Da Chen, Yuefeng Chen, Yuhong Li, Feng Mao, Yuan He, Hui Xuethanks: Equal Contribution. \addressAlibaba Group, China
{chen.cd, yuefeng.chenyf,daniel.lyh,maofeng.mf,heyuan.hy,hui.xueh@alibaba-inc.com} \ninept {keywords} Self-supervised learning, Few-shot learning, Embedding network, Metric learning, Image classification

1 Introduction

Recent advances of deep learning techniques have made significant progresses in many areas. The main reason for such success is the ability to train a deep model that can retain profound knowledge from large scale labeled dataset [6, 9]. This is somehow against the human learning behavior - one can easily classify objects from just a few examples with limited prior knowledge. How to computationally model such behavior motivates the recent researches in few-shot learning, where the focus is how to adapt the model to new data or tasks with restricted number of instances.

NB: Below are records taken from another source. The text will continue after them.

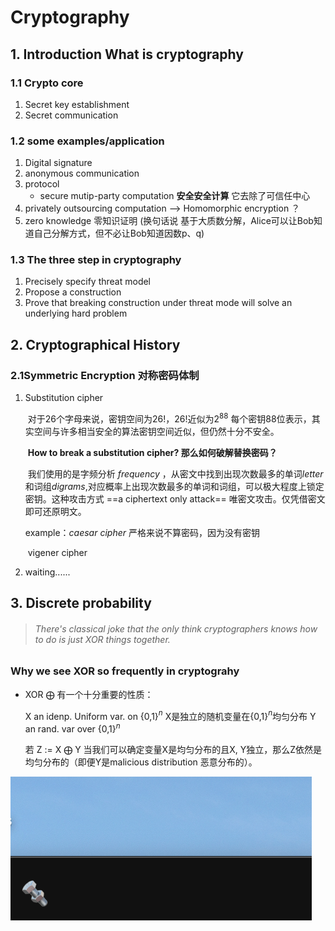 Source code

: # Cryptography



## 1. Introduction  What is cryptography

### 1.1 Crypto core
  1. Secret key establishment
  2. Secret communication

###  1.2 some examples/application

1. Digital signature
2. anonymous communication
3. protocol
	+ secure mutip-party computation **安全安全计算**   它去除了可信任中心
4. privately outsourcing computation -->  Homomorphic encryption ？
5. zero knowledge 零知识证明  (换句话说 基于大质数分解，Alice可以让Bob知道自己分解方式，但不必让Bob知道因数p、q) 

### 1.3 The three step in cryptography

1. Precisely specify threat model
2. Propose a construction
3. Prove that breaking construction under threat mode will solve an underlying hard problem

## 2. Cryptographical History

 ### 2.1Symmetric Encryption 对称密码体制

1. Substitution cipher  					

   ​	对于26个字母来说，密钥空间为26!，26!近似为$2^{88}$  每个密钥88位表示，其实空间与许多相当安全的算法密钥空间近似，但仍然十分不安全。

   ​	**How to break a substitution cipher? 那么如何破解替换密码？**

   ​	我们使用的是字频分析 *frequency* ，从密文中找到出现次数最多的单词*letter*和词组*digrams*,对应概率上出现次数最多的单词和词组，可以极大程度上锁定密钥。这种攻击方式 ==a ciphertext only attack== 唯密文攻击。仅凭借密文即可还原明文。

   example：*caesar cipher* 		严格来说不算密码，因为没有密钥

   ​				vigener cipher

2.  waiting......

## 3. Discrete probability

> ###### There's classical joke that the only think cryptographers knows how to do is just XOR things together.

### Why we see XOR so frequently in cryptograhy

+ XOR $\bigoplus$ 有一个十分重要的性质：

  X an idenp. Uniform var. on {0,1}$^n$        X是独立的随机变量在{0,1}$^n$均匀分布               Y an rand. var over {0,1}$^n$

  若 Z := X $\bigoplus$ Y 当我们可以确定变量X是均匀分布的且X, Y独立，那么Z依然是均匀分布的（即便Y是malicious distribution 恶意分布的）。

 

![image](picture_cryptography/1.png)

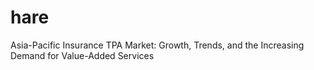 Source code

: # hare
Asia-Pacific Insurance TPA Market: Growth, Trends, and the Increasing Demand for Value-Added Services
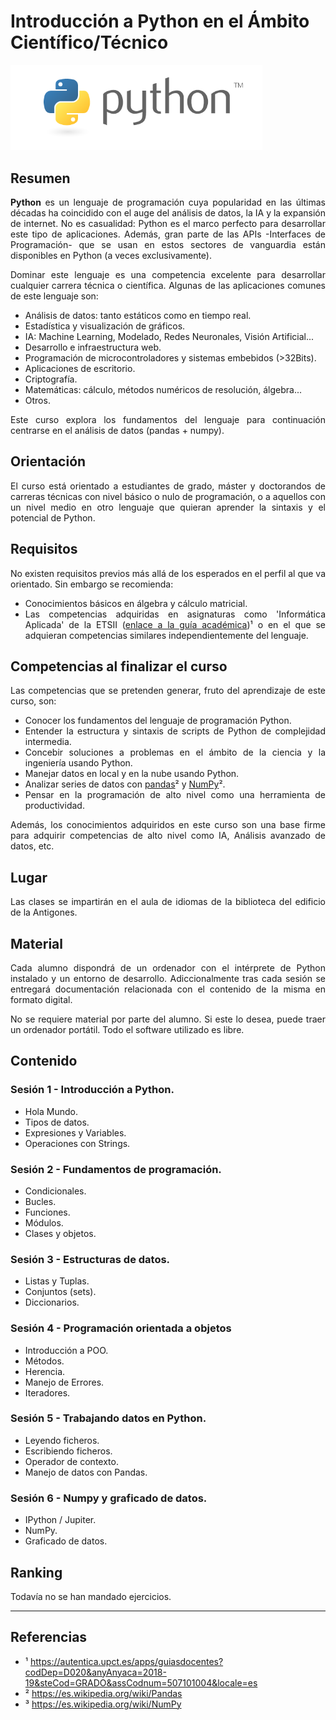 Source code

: Introducción a Python en el Ámbito Científico/Técnico
======================================================

<div style="text-align: center; width: 80%; height: auto;">

![alt text][logo]

</div>

<div style="text-align: justify;">

## Resumen

**Python** es un lenguaje de programación cuya popularidad en las últimas décadas ha coincidido con el auge del análisis de datos, la IA y la expansión de internet. No es casualidad: Python es el marco perfecto para desarrollar este tipo de aplicaciones. Además, gran parte de las APIs -Interfaces de Programación- que se usan en estos sectores de vanguardia están disponibles en Python (a veces exclusivamente).

Dominar este lenguaje es una competencia excelente para desarrollar cualquier carrera técnica o científica. Algunas de las aplicaciones comunes de este lenguaje son:

- Análisis de datos: tanto estáticos como en tiempo real.
- Estadística y visualización de gráficos.
- IA: Machine Learning, Modelado, Redes Neuronales, Visión Artificial...
- Desarrollo e infraestructura web.
- Programación de microcontroladores y sistemas embebidos (>32Bits).
- Aplicaciones de escritorio.
- Criptografía.
- Matemáticas: cálculo, métodos numéricos de resolución, álgebra...
- Otros.

Este curso explora los fundamentos del lenguaje para continuación centrarse en el análisis de datos (pandas + numpy).

## Orientación

El curso está orientado a estudiantes de grado, máster y doctorandos de carreras técnicas con nivel básico o nulo de programación, o a aquellos con un nivel medio en otro lenguaje que quieran aprender la sintaxis y el potencial de Python.

## Requisitos

No existen requisitos previos más allá de los esperados en el perfil al que va orientado. Sin embargo se recomienda:

- Conocimientos básicos en álgebra y cálculo matricial.
- Las competencias adquiridas en asignaturas como 'Informática Aplicada' de la ETSII ([enlace a la guía académica][guia_academica])¹ o en el que se adquieran competencias similares independientemente del lenguaje.

## Competencias al finalizar el curso

Las competencias que se pretenden generar, fruto del aprendizaje de este curso, son:

- Conocer los fundamentos del lenguaje de programación Python.
- Entender la estructura y sintaxis de scripts de Python de complejidad intermedia.
- Concebir soluciones a problemas en el ámbito de la ciencia y la ingeniería usando Python.
- Manejar datos en local y en la nube usando Python.
- Analizar series de datos con [pandas][pandas]² y [NumPy][numpy]².
- Pensar en la programación de alto nivel como una herramienta de productividad.

Además, los conocimientos adquiridos en este curso son una base firme para adquirir competencias de alto nivel como IA, Análisis avanzado de datos, etc.

## Lugar

Las clases se impartirán en el aula de idiomas de la biblioteca del edificio de la Antigones.

## Material

Cada alumno dispondrá de un ordenador con el intérprete de Python instalado y un entorno de desarrollo. Adiccionalmente tras cada sesión se entregará documentación relacionada con el contenido de la misma en formato digital.

No se requiere material por parte del alumno. Si este lo desea, puede traer un ordenador portátil. Todo el software utilizado es libre.

## Contenido

### Sesión 1 - Introducción a Python.
* Hola Mundo.
* Tipos de datos.
* Expresiones y Variables.
* Operaciones con Strings.

### Sesión 2 - Fundamentos de programación.
* Condicionales.
* Bucles.
* Funciones.
* Módulos.
* Clases y objetos.

### Sesión 3 - Estructuras de datos.
* Listas y Tuplas.
* Conjuntos (sets).
* Diccionarios.

### Sesión 4 - Programación orientada a objetos
* Introducción a POO.
* Métodos.
* Herencia.
* Manejo de Errores.
* Iteradores.

### Sesión 5 - Trabajando datos en Python.
* Leyendo ficheros.
* Escribiendo ficheros.
* Operador de contexto.
* Manejo de datos con Pandas.

### Sesión 6 - Numpy y graficado de datos.
* IPython / Jupiter.
* NumPy.
* Graficado de datos.


## Ranking

Todavía no se han mandado ejercicios.

---------------------------------------------------------------
</div>

## Referencias

- ¹ https://autentica.upct.es/apps/guiasdocentes?codDep=D020&anyAnyaca=2018-19&steCod=GRADO&assCodnum=507101004&locale=es
- ² https://es.wikipedia.org/wiki/Pandas
- ³ https://es.wikipedia.org/wiki/NumPy



[logo]: /src/pyLogo.png "Logo"
[guia_academica]: https://autentica.upct.es/apps/guiasdocentes?codDep=D020&anyAnyaca=2018-19&steCod=GRADO&assCodnum=507101004&locale=esplan_estudios.php#1
[pandas]: https://es.wikipedia.org/wiki/Pandas
[numpy]: https://es.wikipedia.org/wiki/NumPy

One popular solution for few-shot classification is to apply a meta-learning process, in which the dataset is divided into subsets for different meta tasks, in order to learn how to adapt the model according to the task change. The main challenge here is that the meta-learning could easily lead to over fitting, as only a few samples for each class are available. To solve this problem, an attention mechanism that achieves a good classification for the unlabeled samples by learning an embedding of the labeled ones has been proposed [30]. By sub-sampling classes and the associated data therein to simulate few-shot tasks [23, 26, 28], the so called episodes can further benefit meta-learning by constructing a probability model to predict a decision boundary between classes. Recent meta-learning methods [24, 22] focus on retrieving transferable embedding from the dataset along with the relation between images and their class descriptions. This is done by decomposing the training into two stages, i.e., i). learning a robust and transferable embedding, and ii). fine-tuning the learned embedding for downstream classification task. All these works demonstrate that a robust pre-trained embedding network is essential to the performance of the few-shot image classification task.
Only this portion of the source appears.